Exercise: From the first line to the last, write out the records exactly.

Top of Excerpted records

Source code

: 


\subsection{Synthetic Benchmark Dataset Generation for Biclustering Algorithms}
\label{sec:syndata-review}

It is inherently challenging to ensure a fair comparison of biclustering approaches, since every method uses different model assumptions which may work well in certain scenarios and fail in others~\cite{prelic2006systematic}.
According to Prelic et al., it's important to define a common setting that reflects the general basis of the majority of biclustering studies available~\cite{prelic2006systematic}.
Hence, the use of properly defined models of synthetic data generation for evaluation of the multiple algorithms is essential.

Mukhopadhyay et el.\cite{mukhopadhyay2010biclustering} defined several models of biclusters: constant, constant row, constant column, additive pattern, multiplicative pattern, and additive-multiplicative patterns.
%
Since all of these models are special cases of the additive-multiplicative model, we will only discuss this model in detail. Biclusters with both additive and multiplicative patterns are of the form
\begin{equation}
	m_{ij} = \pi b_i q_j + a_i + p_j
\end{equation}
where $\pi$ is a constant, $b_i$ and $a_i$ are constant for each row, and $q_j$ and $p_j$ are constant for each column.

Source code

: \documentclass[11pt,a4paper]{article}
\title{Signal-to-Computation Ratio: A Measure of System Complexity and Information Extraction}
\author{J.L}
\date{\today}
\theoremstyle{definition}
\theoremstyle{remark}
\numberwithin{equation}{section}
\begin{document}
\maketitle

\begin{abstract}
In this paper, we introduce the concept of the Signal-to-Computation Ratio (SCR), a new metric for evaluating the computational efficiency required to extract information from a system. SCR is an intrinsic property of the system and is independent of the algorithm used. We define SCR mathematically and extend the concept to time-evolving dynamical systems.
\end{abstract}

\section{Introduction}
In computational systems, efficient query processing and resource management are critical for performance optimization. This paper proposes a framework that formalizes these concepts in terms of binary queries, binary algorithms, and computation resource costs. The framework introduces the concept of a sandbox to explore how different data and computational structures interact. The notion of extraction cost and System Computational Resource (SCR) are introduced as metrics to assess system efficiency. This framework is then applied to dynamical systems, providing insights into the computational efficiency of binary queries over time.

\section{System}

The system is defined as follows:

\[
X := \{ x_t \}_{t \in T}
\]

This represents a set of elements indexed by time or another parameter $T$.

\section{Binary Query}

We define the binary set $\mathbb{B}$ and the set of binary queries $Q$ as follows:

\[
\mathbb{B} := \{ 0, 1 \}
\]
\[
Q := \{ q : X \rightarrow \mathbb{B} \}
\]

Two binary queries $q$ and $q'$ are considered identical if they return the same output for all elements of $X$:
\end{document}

Bottom of Excerpted records

Task output:
Source code

: 


\subsection{Synthetic Benchmark Dataset Generation for Biclustering Algorithms}
\label{sec:syndata-review}

It is inherently challenging to ensure a fair comparison of biclustering approaches, since every method uses different model assumptions which may work well in certain scenarios and fail in others~\cite{prelic2006systematic}.
According to Prelic et al., it's important to define a common setting that reflects the general basis of the majority of biclustering studies available~\cite{prelic2006systematic}.
Hence, the use of properly defined models of synthetic data generation for evaluation of the multiple algorithms is essential.

Mukhopadhyay et el.\cite{mukhopadhyay2010biclustering} defined several models of biclusters: constant, constant row, constant column, additive pattern, multiplicative pattern, and additive-multiplicative patterns.
%
Since all of these models are special cases of the additive-multiplicative model, we will only discuss this model in detail. Biclusters with both additive and multiplicative patterns are of the form
\begin{equation}
	m_{ij} = \pi b_i q_j + a_i + p_j
\end{equation}
where $\pi$ is a constant, $b_i$ and $a_i$ are constant for each row, and $q_j$ and $p_j$ are constant for each column.

Source code

: \documentclass[11pt,a4paper]{article}
\title{Signal-to-Computation Ratio: A Measure of System Complexity and Information Extraction}
\author{J.L}
\date{\today}
\theoremstyle{definition}
\theoremstyle{remark}
\numberwithin{equation}{section}
\begin{document}
\maketitle

\begin{abstract}
In this paper, we introduce the concept of the Signal-to-Computation Ratio (SCR), a new metric for evaluating the computational efficiency required to extract information from a system. SCR is an intrinsic property of the system and is independent of the algorithm used. We define SCR mathematically and extend the concept to time-evolving dynamical systems.
\end{abstract}

\section{Introduction}
In computational systems, efficient query processing and resource management are critical for performance optimization. This paper proposes a framework that formalizes these concepts in terms of binary queries, binary algorithms, and computation resource costs. The framework introduces the concept of a sandbox to explore how different data and computational structures interact. The notion of extraction cost and System Computational Resource (SCR) are introduced as metrics to assess system efficiency. This framework is then applied to dynamical systems, providing insights into the computational efficiency of binary queries over time.

\section{System}

The system is defined as follows:

\[
X := \{ x_t \}_{t \in T}
\]

This represents a set of elements indexed by time or another parameter $T$.

\section{Binary Query}

We define the binary set $\mathbb{B}$ and the set of binary queries $Q$ as follows:

\[
\mathbb{B} := \{ 0, 1 \}
\]
\[
Q := \{ q : X \rightarrow \mathbb{B} \}
\]

Two binary queries $q$ and $q'$ are considered identical if they return the same output for all elements of $X$:
\end{document}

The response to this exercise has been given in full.